• _ABOUT THIS EXERCISE_: Among the lines below, restate word for word only those from the line with "avaliações, etc. do" through the line with "Devido à questões", with both end lines kept.

• _THE DATA_:
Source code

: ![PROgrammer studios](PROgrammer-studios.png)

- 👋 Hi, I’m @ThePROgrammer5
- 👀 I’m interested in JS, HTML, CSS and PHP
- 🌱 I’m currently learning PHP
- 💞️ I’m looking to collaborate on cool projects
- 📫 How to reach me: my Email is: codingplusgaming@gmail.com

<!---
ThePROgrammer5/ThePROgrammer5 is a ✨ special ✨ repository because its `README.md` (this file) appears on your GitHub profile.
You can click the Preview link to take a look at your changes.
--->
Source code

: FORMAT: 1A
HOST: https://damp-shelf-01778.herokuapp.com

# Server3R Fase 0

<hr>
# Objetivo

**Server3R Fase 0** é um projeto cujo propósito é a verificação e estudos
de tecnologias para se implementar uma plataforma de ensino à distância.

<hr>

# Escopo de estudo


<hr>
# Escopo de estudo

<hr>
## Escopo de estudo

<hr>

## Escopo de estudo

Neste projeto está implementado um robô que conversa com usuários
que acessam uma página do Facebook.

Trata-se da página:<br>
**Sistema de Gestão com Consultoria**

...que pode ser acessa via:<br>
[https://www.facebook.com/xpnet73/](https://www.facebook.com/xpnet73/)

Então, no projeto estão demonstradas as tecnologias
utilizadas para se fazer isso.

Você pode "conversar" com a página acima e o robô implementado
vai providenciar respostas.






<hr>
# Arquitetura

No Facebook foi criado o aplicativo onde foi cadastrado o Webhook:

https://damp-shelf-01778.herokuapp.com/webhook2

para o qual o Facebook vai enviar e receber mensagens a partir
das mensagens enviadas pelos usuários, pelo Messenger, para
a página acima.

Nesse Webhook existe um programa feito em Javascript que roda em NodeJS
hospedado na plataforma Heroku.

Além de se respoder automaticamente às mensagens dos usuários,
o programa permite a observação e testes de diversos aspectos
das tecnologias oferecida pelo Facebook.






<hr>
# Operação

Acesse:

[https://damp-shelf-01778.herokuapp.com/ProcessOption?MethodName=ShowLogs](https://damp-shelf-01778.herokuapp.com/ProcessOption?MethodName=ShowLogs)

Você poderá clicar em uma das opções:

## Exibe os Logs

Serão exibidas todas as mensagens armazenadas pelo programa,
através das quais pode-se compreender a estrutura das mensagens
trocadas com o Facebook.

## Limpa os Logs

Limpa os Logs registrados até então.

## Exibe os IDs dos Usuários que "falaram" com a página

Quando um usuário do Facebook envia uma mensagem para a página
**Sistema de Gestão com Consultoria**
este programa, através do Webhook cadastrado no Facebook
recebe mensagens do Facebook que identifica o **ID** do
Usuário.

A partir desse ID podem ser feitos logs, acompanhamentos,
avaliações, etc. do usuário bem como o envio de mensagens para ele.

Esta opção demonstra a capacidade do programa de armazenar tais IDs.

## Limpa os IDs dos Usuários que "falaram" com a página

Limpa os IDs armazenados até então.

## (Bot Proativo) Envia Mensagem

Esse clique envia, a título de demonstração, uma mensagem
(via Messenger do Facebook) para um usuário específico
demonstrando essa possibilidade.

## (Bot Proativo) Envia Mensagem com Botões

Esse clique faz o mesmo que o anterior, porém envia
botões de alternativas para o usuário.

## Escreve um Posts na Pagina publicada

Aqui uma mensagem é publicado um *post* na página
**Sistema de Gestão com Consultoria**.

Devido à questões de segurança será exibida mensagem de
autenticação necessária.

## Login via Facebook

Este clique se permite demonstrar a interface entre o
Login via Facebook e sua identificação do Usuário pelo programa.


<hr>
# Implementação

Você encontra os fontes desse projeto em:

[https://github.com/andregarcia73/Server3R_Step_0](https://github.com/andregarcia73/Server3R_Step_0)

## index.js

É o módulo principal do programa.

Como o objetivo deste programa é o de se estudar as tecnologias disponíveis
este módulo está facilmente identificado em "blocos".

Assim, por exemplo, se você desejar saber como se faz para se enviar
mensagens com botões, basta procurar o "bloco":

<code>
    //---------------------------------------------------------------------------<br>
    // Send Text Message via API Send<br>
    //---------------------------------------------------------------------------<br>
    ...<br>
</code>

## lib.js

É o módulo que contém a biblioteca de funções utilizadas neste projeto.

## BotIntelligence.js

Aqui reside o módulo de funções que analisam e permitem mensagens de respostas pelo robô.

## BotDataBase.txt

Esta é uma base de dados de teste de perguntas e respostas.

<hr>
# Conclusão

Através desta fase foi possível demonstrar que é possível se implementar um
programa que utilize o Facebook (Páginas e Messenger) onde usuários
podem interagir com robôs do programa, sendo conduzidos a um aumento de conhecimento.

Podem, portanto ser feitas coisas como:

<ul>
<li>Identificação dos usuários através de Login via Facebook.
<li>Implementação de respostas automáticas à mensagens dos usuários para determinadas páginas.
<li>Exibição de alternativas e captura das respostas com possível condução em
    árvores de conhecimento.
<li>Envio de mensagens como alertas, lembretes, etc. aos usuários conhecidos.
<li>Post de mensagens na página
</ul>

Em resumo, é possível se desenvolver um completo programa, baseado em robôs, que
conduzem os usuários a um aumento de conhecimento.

• _TASK SOLUTION_:
avaliações, etc. do usuário bem como o envio de mensagens para ele.

Esta opção demonstra a capacidade do programa de armazenar tais IDs.

## Limpa os IDs dos Usuários que "falaram" com a página

Limpa os IDs armazenados até então.

## (Bot Proativo) Envia Mensagem

Esse clique envia, a título de demonstração, uma mensagem
(via Messenger do Facebook) para um usuário específico
demonstrando essa possibilidade.

## (Bot Proativo) Envia Mensagem com Botões

Esse clique faz o mesmo que o anterior, porém envia
botões de alternativas para o usuário.

## Escreve um Posts na Pagina publicada

Aqui uma mensagem é publicado um *post* na página
**Sistema de Gestão com Consultoria**.

Devido à questões de segurança será exibida mensagem de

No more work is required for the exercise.